The Skywatcher creature had its own unique challenges. While the Lumis had a clear, consistent visual identity, the Skywatcher’s ethereal nature made it harder for AI to render consistently. This resulted in more diverse interpretations, some capturing the essence beautifully and others veering into unexpected territories.
What I Learned: Automation Insights
The most valuable lesson from this project was about process planning. Breaking unfamiliar workflows into automatable components needs to happen at the beginning, not as an afterthought. Converting manual steps into automated ones retroactively is tedious and often requires complete redesign.
For instance, the video panning and zooming became a sticking point. Had I designed a structured approach to timing and movement patterns from the start, I could have built automation around those parameters. Instead, I found myself trying to reverse-engineer a freestyle creative process—a task approximately as pleasant as trying to alphabetize water.




Local video generation proved unexpectedly challenging. The iteration cycle stretched from seconds to minutes, disrupting the creative flow. The quality and length limitations of locally generated video also necessitated upscaling using tools like Upscayl, introducing artifacts and quality compromises.
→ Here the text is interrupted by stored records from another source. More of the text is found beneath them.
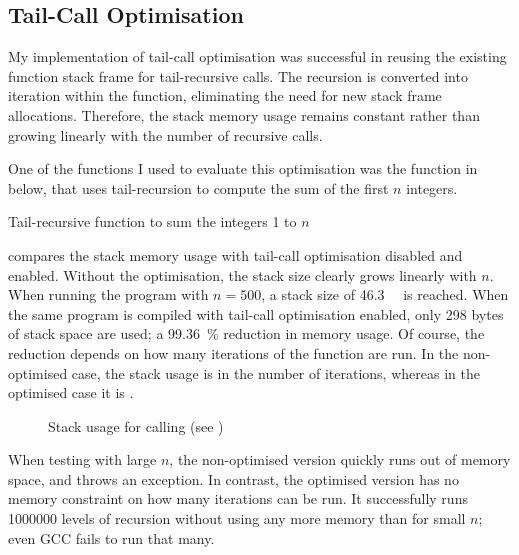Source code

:\documentclass[00-main.tex]{subfiles}
\begin{document}
\subsection{Tail-Call Optimisation}

My implementation of tail-call optimisation was successful in reusing the existing function stack frame for tail-recursive calls. The recursion is converted into iteration within the function, eliminating the need for new stack frame allocations.
Therefore, the stack memory usage remains constant rather than growing linearly with the number of recursive calls.

One of the functions I used to evaluate this optimisation was the function in  below, that uses tail-recursion to compute the sum of the first $n$ integers.

\begin{listing}[ht]
  \caption{Tail-recursive function to sum the integers 1 to $n$}
  \label{lst:tail-recursive sum}
\end{listing}


 compares the stack memory usage with tail-call optimisation disabled and enabled.
Without the optimisation, the stack size clearly grows linearly with $n$.
When running the program with $n=500$, a stack size of \SI{46.3}{\kilo\byte} is reached.
When the same program is compiled with tail-call optimisation enabled, only 298 bytes of stack space are used; a \SI{99.36}{\percent} reduction in memory usage.
Of course, the reduction depends on how many iterations of the function are run.
In the non-optimised case, the stack usage is  in the number of iterations, whereas in the optimised case it is .

\begin{figure}[ht]
  \centering
  \caption{Stack usage for calling  (see )}
  \label{fig:tail-call optimisation stack use} %
\end{figure}

When testing with large $n$, the non-optimised version quickly runs out of memory space, and throws an exception.
In contrast, the optimised version has no memory constraint on how many iterations can be run.
It successfully runs \num{1000000} levels of recursion without using any more memory than for small $n$; even GCC fails to run that many.
\end{document}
Perhaps most importantly, I discovered that human curation remains irreplaceable at certain steps. While you can use models to evaluate outputs (“Is this a good image of a Lumis?”), it doesn’t replace the subjective, sometimes inexplicable human sense of “this one just works better.”
Would I Do It Again?
Absolutely, but differently. I’d spend more on quality video outputs rather than trying to generate everything locally. I’d design each process step with automation building blocks from the beginning. And I’d accept that some human curation is inevitable, focusing automation efforts where they deliver the most value.


There’s something deeply satisfying about building automation, even when the manual task might take less time. Ten hours automating a five-minute process feels like time better spent than doing that process manually a few times—the difference between work and play, perhaps.
The project lives in a strange liminal space: not quite the success I’d envisioned, not quite a failure. Just like the Lumis itself—a curious creature of neither one world nor another, glowing different colors as its mood changes, occasionally sprouting an unconventional number of eyeholes.